Material for this task:
____________

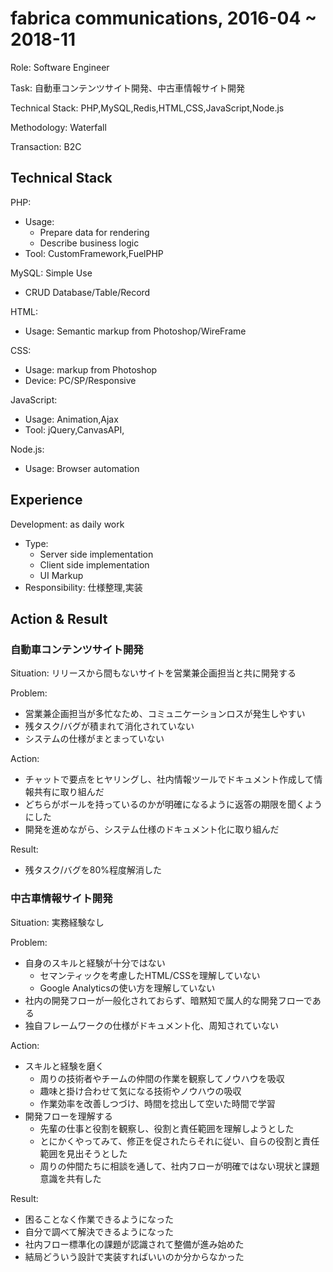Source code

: # fabrica communications, 2016-04 ~ 2018-11

Role: Software Engineer

Task: 自動車コンテンツサイト開発、中古車情報サイト開発

Technical Stack: PHP,MySQL,Redis,HTML,CSS,JavaScript,Node.js

Methodology: Waterfall

Transaction: B2C

## Technical Stack

PHP:
- Usage:
  - Prepare data for rendering
  - Describe business logic
- Tool: CustomFramework,FuelPHP

MySQL: Simple Use
- CRUD Database/Table/Record

HTML:
- Usage: Semantic markup from Photoshop/WireFrame

CSS:
- Usage: markup from Photoshop
- Device: PC/SP/Responsive

JavaScript:
- Usage: Animation,Ajax
- Tool: jQuery,CanvasAPI,

Node.js:
- Usage: Browser automation

## Experience

Development: as daily work
- Type:
  - Server side implementation
  - Client side implementation
  - UI Markup
- Responsibility: 仕様整理,実装

## Action & Result

### 自動車コンテンツサイト開発

Situation: リリースから間もないサイトを営業兼企画担当と共に開発する

Problem:
- 営業兼企画担当が多忙なため、コミュニケーションロスが発生しやすい
- 残タスク/バグが積まれて消化されていない
- システムの仕様がまとまっていない

Action:
- チャットで要点をヒヤリングし、社内情報ツールでドキュメント作成して情報共有に取り組んだ
- どちらがボールを持っているのかが明確になるように返答の期限を聞くようにした
- 開発を進めながら、システム仕様のドキュメント化に取り組んだ

Result:
- 残タスク/バグを80%程度解消した

### 中古車情報サイト開発

Situation: 実務経験なし

Problem:
- 自身のスキルと経験が十分ではない
  - セマンティックを考慮したHTML/CSSを理解していない
  - Google Analyticsの使い方を理解していない
- 社内の開発フローが一般化されておらず、暗黙知で属人的な開発フローである
- 独自フレームワークの仕様がドキュメント化、周知されていない

Action:
- スキルと経験を磨く
  - 周りの技術者やチームの仲間の作業を観察してノウハウを吸収
  - 趣味と掛け合わせて気になる技術やノウハウの吸収
  - 作業効率を改善しつづけ、時間を捻出して空いた時間で学習
- 開発フローを理解する
  - 先輩の仕事と役割を観察し、役割と責任範囲を理解しようとした
  - とにかくやってみて、修正を促されたらそれに従い、自らの役割と責任範囲を見出そうとした
  - 周りの仲間たちに相談を通して、社内フローが明確ではない現状と課題意識を共有した

Result:
- 困ることなく作業できるようになった
- 自分で調べて解決できるようになった
- 社内フロー標準化の課題が認識されて整備が進み始めた
- 結局どういう設計で実装すればいいのか分からなかった
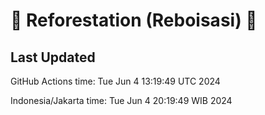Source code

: 
# 🌳 Reforestation (Reboisasi) 🌲

## Last Updated

GitHub Actions time: Tue Jun  4 13:19:49 UTC 2024

Indonesia/Jakarta time: Tue Jun  4 20:19:49 WIB 2024
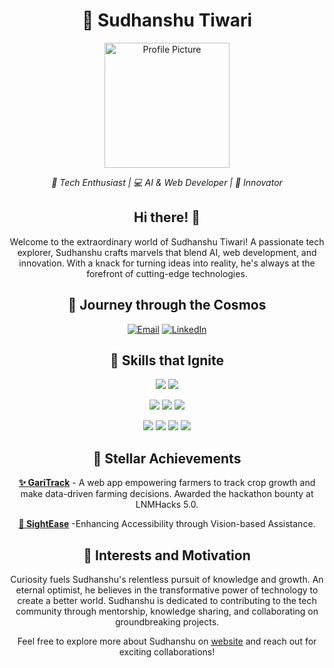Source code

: <h1 align="center">🚀 Sudhanshu Tiwari</h1>

<p align="center">
  <img src="https://github.com/sudhanshutiwari264/Links.io/blob/main/resources/profile.png" alt="Profile Picture" width="200px">
</p>

<p align="center">
  <em>🌟 Tech Enthusiast | 💻 AI & Web Developer | 🌈 Innovator</em>
</p>

<h2 align="center">Hi there! 👋</h2>

<p align="center">
  Welcome to the extraordinary world of Sudhanshu Tiwari! A passionate tech explorer, Sudhanshu crafts marvels that blend AI, web development, and innovation. With a knack for turning ideas into reality, he's always at the forefront of cutting-edge technologies.
</p>

<h2 align="center">🌌 Journey through the Cosmos</h2>

<p align="center">
  <a href="mailto:sudhanshu@gmail.com"><img alt="Email" src="https://img.shields.io/badge/-Email-ff69b4?style=flat-square&logo=gmail&logoColor=white"></a>
  <a href="https://www.linkedin.com/in/tiwari-sudhanshu/"><img alt="LinkedIn" src="https://img.shields.io/badge/-LinkedIn-2867B2?style=flat-square&logo=linkedin&logoColor=white"></a>
</p>

<h2 align="center">🌟 Skills that Ignite</h2>

<p align="center">
  <img src="https://img.shields.io/badge/Python-3776AB?style=flat-square&logo=python&logoColor=white">
 <!--
  <img src="https://img.shields.io/badge/Java-007396?style=flat-square&logo=java&logoColor=white"> -->
  <img src="https://img.shields.io/badge/C++-00599C?style=flat-square&logo=c%2B%2B&logoColor=white">
</p>

<p align="center">
  <img src="https://img.shields.io/badge/HTML5-E34F26?style=flat-square&logo=html5&logoColor=white">
  <img src="https://img.shields.io/badge/CSS3-1572B6?style=flat-square&logo=css3&logoColor=white">
  <img src="https://img.shields.io/badge/JavaScript-F7DF1E?style=flat-square&logo=javascript&logoColor=black">
 <!--
  <img src="https://img.shields.io/badge/Django-092E20?style=flat-square&logo=django&logoColor=white"> -->
</p>

<p align="center">
  <img src="https://img.shields.io/badge/TensorFlow-FF6F00?style=flat-square&logo=tensorflow&logoColor=white">
  <img src="https://img.shields.io/badge/Pandas-150458?style=flat-square&logo=pandas&logoColor=white">
  <img src="https://img.shields.io/badge/NumPy-013243?style=flat-square&logo=numpy&logoColor=white">
  <img src="https://img.shields.io/badge/Scikit--learn-F7931E?style=flat-square&logo=scikit-learn&logoColor=white">
</p>

<h2 align="center">🌟 Stellar Achievements</h2>

<p align="center">
  <a href="https://devfolio.co/projects/gari-shoppy-2435"><strong>✨ GariTrack</strong></a> - A web app empowering farmers to track crop growth and make data-driven farming decisions. Awarded the hackathon bounty at LNMHacks 5.0.
</p>

<p align="center">
  <a href="https://devfolio.co/projects/sightease-afeb"><strong>🌈 SightEase</strong></a> -Enhancing Accessibility through Vision-based Assistance.
</p>

<h2 align="center">🌟 Interests and Motivation</h2>

<p align="center">
  Curiosity fuels Sudhanshu's relentless pursuit of knowledge and growth. An eternal optimist, he believes in the transformative power of technology to create a better world. Sudhanshu is dedicated to contributing to the tech community through mentorship, knowledge sharing, and collaborating on groundbreaking projects.
</p>

<p align="center">
  Feel free to explore more about Sudhanshu on <a href="https://sudhanshutiwari264.github.io/Links.io/">website</a> and reach out for exciting collaborations!
</p>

____________

About this exercise: The data above must be given again in full and unaltered, minus its images.

Answer space:
Source code

: # fabrica communications, 2016-04 ~ 2018-11

Role: Software Engineer

Task: 自動車コンテンツサイト開発、中古車情報サイト開発

Technical Stack: PHP,MySQL,Redis,HTML,CSS,JavaScript,Node.js

Methodology: Waterfall

Transaction: B2C

## Technical Stack

PHP:
- Usage:
  - Prepare data for rendering
  - Describe business logic
- Tool: CustomFramework,FuelPHP

MySQL: Simple Use
- CRUD Database/Table/Record

HTML:
- Usage: Semantic markup from Photoshop/WireFrame

CSS:
- Usage: markup from Photoshop
- Device: PC/SP/Responsive

JavaScript:
- Usage: Animation,Ajax
- Tool: jQuery,CanvasAPI,

Node.js:
- Usage: Browser automation

## Experience

Development: as daily work
- Type:
  - Server side implementation
  - Client side implementation
  - UI Markup
- Responsibility: 仕様整理,実装

## Action & Result

### 自動車コンテンツサイト開発

Situation: リリースから間もないサイトを営業兼企画担当と共に開発する

Problem:
- 営業兼企画担当が多忙なため、コミュニケーションロスが発生しやすい
- 残タスク/バグが積まれて消化されていない
- システムの仕様がまとまっていない

Action:
- チャットで要点をヒヤリングし、社内情報ツールでドキュメント作成して情報共有に取り組んだ
- どちらがボールを持っているのかが明確になるように返答の期限を聞くようにした
- 開発を進めながら、システム仕様のドキュメント化に取り組んだ

Result:
- 残タスク/バグを80%程度解消した

### 中古車情報サイト開発

Situation: 実務経験なし

Problem:
- 自身のスキルと経験が十分ではない
  - セマンティックを考慮したHTML/CSSを理解していない
  - Google Analyticsの使い方を理解していない
- 社内の開発フローが一般化されておらず、暗黙知で属人的な開発フローである
- 独自フレームワークの仕様がドキュメント化、周知されていない

Action:
- スキルと経験を磨く
  - 周りの技術者やチームの仲間の作業を観察してノウハウを吸収
  - 趣味と掛け合わせて気になる技術やノウハウの吸収
  - 作業効率を改善しつづけ、時間を捻出して空いた時間で学習
- 開発フローを理解する
  - 先輩の仕事と役割を観察し、役割と責任範囲を理解しようとした
  - とにかくやってみて、修正を促されたらそれに従い、自らの役割と責任範囲を見出そうとした
  - 周りの仲間たちに相談を通して、社内フローが明確ではない現状と課題意識を共有した

Result:
- 困ることなく作業できるようになった
- 自分で調べて解決できるようになった
- 社内フロー標準化の課題が認識されて整備が進み始めた
- 結局どういう設計で実装すればいいのか分からなかった
Source code

: 
# 🌳 Reforestation (Reboisasi) 🌲

## Last Updated

GitHub Actions time: Tue Jun  4 13:19:49 UTC 2024

Indonesia/Jakarta time: Tue Jun  4 20:19:49 WIB 2024
Source code

: <h1 align="center">🚀 Sudhanshu Tiwari</h1>

<p align="center">
  <img src="https://github.com/sudhanshutiwari264/Links.io/blob/main/resources/profile.png" alt="Profile Picture" width="200px">
</p>

<p align="center">
  <em>🌟 Tech Enthusiast | 💻 AI & Web Developer | 🌈 Innovator</em>
</p>

<h2 align="center">Hi there! 👋</h2>

<p align="center">
  Welcome to the extraordinary world of Sudhanshu Tiwari! A passionate tech explorer, Sudhanshu crafts marvels that blend AI, web development, and innovation. With a knack for turning ideas into reality, he's always at the forefront of cutting-edge technologies.
</p>

<h2 align="center">🌌 Journey through the Cosmos</h2>

<p align="center">
  <a href="mailto:sudhanshu@gmail.com"><img alt="Email" src="https://img.shields.io/badge/-Email-ff69b4?style=flat-square&logo=gmail&logoColor=white"></a>
  <a href="https://www.linkedin.com/in/tiwari-sudhanshu/"><img alt="LinkedIn" src="https://img.shields.io/badge/-LinkedIn-2867B2?style=flat-square&logo=linkedin&logoColor=white"></a>
</p>

<h2 align="center">🌟 Skills that Ignite</h2>

<p align="center">
  <img src="https://img.shields.io/badge/Python-3776AB?style=flat-square&logo=python&logoColor=white">
 <!--
  <img src="https://img.shields.io/badge/Java-007396?style=flat-square&logo=java&logoColor=white"> -->
  <img src="https://img.shields.io/badge/C++-00599C?style=flat-square&logo=c%2B%2B&logoColor=white">
</p>

<p align="center">
  <img src="https://img.shields.io/badge/HTML5-E34F26?style=flat-square&logo=html5&logoColor=white">
  <img src="https://img.shields.io/badge/CSS3-1572B6?style=flat-square&logo=css3&logoColor=white">
  <img src="https://img.shields.io/badge/JavaScript-F7DF1E?style=flat-square&logo=javascript&logoColor=black">
 <!--
  <img src="https://img.shields.io/badge/Django-092E20?style=flat-square&logo=django&logoColor=white"> -->
</p>

<p align="center">
  <img src="https://img.shields.io/badge/TensorFlow-FF6F00?style=flat-square&logo=tensorflow&logoColor=white">
  <img src="https://img.shields.io/badge/Pandas-150458?style=flat-square&logo=pandas&logoColor=white">
  <img src="https://img.shields.io/badge/NumPy-013243?style=flat-square&logo=numpy&logoColor=white">
  <img src="https://img.shields.io/badge/Scikit--learn-F7931E?style=flat-square&logo=scikit-learn&logoColor=white">
</p>

<h2 align="center">🌟 Stellar Achievements</h2>

<p align="center">
  <a href="https://devfolio.co/projects/gari-shoppy-2435"><strong>✨ GariTrack</strong></a> - A web app empowering farmers to track crop growth and make data-driven farming decisions. Awarded the hackathon bounty at LNMHacks 5.0.
</p>

<p align="center">
  <a href="https://devfolio.co/projects/sightease-afeb"><strong>🌈 SightEase</strong></a> -Enhancing Accessibility through Vision-based Assistance.
</p>

<h2 align="center">🌟 Interests and Motivation</h2>

<p align="center">
  Curiosity fuels Sudhanshu's relentless pursuit of knowledge and growth. An eternal optimist, he believes in the transformative power of technology to create a better world. Sudhanshu is dedicated to contributing to the tech community through mentorship, knowledge sharing, and collaborating on groundbreaking projects.
</p>

<p align="center">
  Feel free to explore more about Sudhanshu on <a href="https://sudhanshutiwari264.github.io/Links.io/">website</a> and reach out for exciting collaborations!
</p>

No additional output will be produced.